Right now I have a table with a list of scientific sources, a table with a 
list of authors, and a junction table for the many-many relation between 
authors and sources.  The primary keys in the 'source' and 'author' table 
are both 'id'; the junction table contains columns named 'id_author' and 
'id_source'.  When I simply join these three tables together, I get a table 
where there is a row for each author-source combination.  
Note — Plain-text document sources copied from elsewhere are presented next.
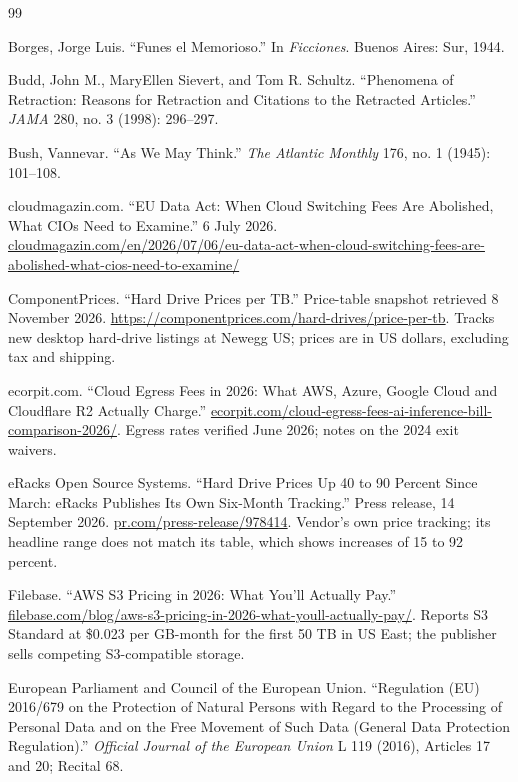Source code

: \documentclass[12pt]{article}
\begin{document}
\begin{thebibliography}{99}

Borges, Jorge Luis. ``Funes el Memorioso.'' In \emph{Ficciones}. Buenos Aires: Sur, 1944.

Budd, John M., MaryEllen Sievert, and Tom R. Schultz. ``Phenomena of Retraction: Reasons for Retraction and Citations to the Retracted Articles.'' \emph{JAMA} 280, no. 3 (1998): 296--297.

Bush, Vannevar. ``As We May Think.'' \emph{The Atlantic Monthly} 176, no. 1 (1945): 101--108.

cloudmagazin.com. ``EU Data Act: When Cloud Switching Fees Are Abolished, What CIOs Need to Examine.'' 6 July 2026. \url{cloudmagazin.com/en/2026/07/06/eu-data-act-when-cloud-switching-fees-are-abolished-what-cios-need-to-examine/}

ComponentPrices. ``Hard Drive Prices per TB.'' Price-table snapshot retrieved 8 November 2026. \url{https://componentprices.com/hard-drives/price-per-tb}. Tracks new desktop hard-drive listings at Newegg US; prices are in US dollars, excluding tax and shipping.

ecorpit.com. ``Cloud Egress Fees in 2026: What AWS, Azure, Google Cloud and Cloudflare R2 Actually Charge.'' \url{ecorpit.com/cloud-egress-fees-ai-inference-bill-comparison-2026/}. Egress rates verified June 2026; notes on the 2024 exit waivers.

eRacks Open Source Systems. ``Hard Drive Prices Up 40 to 90 Percent Since March: eRacks Publishes Its Own Six-Month Tracking.'' Press release, 14 September 2026. \url{pr.com/press-release/978414}. Vendor's own price tracking; its headline range does not match its table, which shows increases of 15 to 92 percent.

Filebase. ``AWS S3 Pricing in 2026: What You'll Actually Pay.'' \url{filebase.com/blog/aws-s3-pricing-in-2026-what-youll-actually-pay/}. Reports S3 Standard at \$0.023 per GB-month for the first 50 TB in US East; the publisher sells competing S3-compatible storage.

European Parliament and Council of the European Union. ``Regulation (EU) 2016/679 on the Protection of Natural Persons with Regard to the Processing of Personal Data and on the Free Movement of Such Data (General Data Protection Regulation).'' \emph{Official Journal of the European Union} L 119 (2016), Articles 17 and 20; Recital 68.


\end{thebibliography}
\end{document}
*table = DB[:author_to_source].join(src, :id=>:id_source).join(DB[:author], 
:id=>:author_to_source__id_author)
*
*
*
*"SELECT * FROM `author_to_source` INNER JOIN (SELECT * FROM `source`) AS 
`t1` ON (`t1`.`id` = `author_to_source`.`id_source`) INNER JOIN (SELECT * 
FROM `author`) AS `t2` ON (`t2`.`id` = `t1`.`id_author`)"*

I need to collapse all rows having the same source into a single row, by 
combining all the author names into a single comma-separated list that can 
fit in one field.  In MySQL I can do this with GROUP_CONCAT.  I can't 
figure out how to do it Sequel.  I have tried:

*table.group(:id_source)*
*
*
*"SELECT * FROM `author_to_source` INNER JOIN (SELECT * FROM `source`) AS 
`t1` ON (`t1`.`id` = `author_to_source`.`id_source`) INNER JOIN (SELECT * 
FROM `author`) AS `t2` ON (`t2`.`id` = `author_to_source`.`id_author`) 
GROUP BY `id_source`"*

But as you can see, this just adds a GROUP BY clause, which is a necessary 
part of GROUP_CONCAT but does not do the same thing.  Is there a way to get 
GROUP_CONCAT functionality?  Thanks.